►

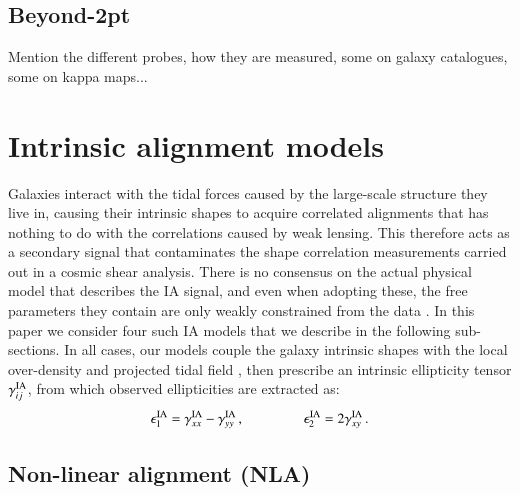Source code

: \documentclass[useAMS,usenatbib]{mn2e}
\begin{document}
\subsection{Beyond-2pt}
\label{subsec:beyond-2pt}

 Mention the different probes, how they are measured, some on galaxy catalogues, some on kappa maps...
 
 \section{Intrinsic alignment models}
 \label{sec:IA_th}
 
Galaxies interact with the tidal forces caused by the large-scale structure  they live in, causing their intrinsic shapes to acquire correlated alignments that has nothing to do with the correlations caused by weak lensing. This therefore acts as a secondary signal that contaminates the shape correlation measurements carried out in a cosmic shear analysis. There is no consensus on the actual physical model that describes the IA signal, and even when adopting these, the free parameters they contain are only weakly constrained from the data \citep[see][for a review]{IA_review}.  %
In this paper we consider four such IA models that we describe in the following sub-sections. In all cases, our models couple the galaxy intrinsic shapes with the local over-density and projected tidal field , then prescribe an intrinsic ellipticity tensor $\gamma_{ij}^{\rm IA}$, from which observed ellipticities are extracted as:
 \begin{eqnarray}
\epsilon_{1}^{\rm IA} = \gamma_{xx}^{\rm IA} - \gamma_{yy}^{\rm IA} \, , \hspace{1.5cm}\epsilon_{2}^{\rm IA} = 2 \gamma_{xy}^{\rm IA}\, .
\label{eq:tidal_th_deltaNLA}
\end{eqnarray}


 
\subsection{Non-linear alignment (NLA)}
\end{document}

◄

Problem requirements :: Using the listing above, show every line that includes the string "galaxy".

Solution to the problem ::
 Mention the different probes, how they are measured, some on galaxy catalogues, some on kappa maps...
In this paper we consider four such IA models that we describe in the following sub-sections. In all cases, our models couple the galaxy intrinsic shapes with the local over-density and projected tidal field , then prescribe an intrinsic ellipticity tensor $\gamma_{ij}^{\rm IA}$, from which observed ellipticities are extracted as:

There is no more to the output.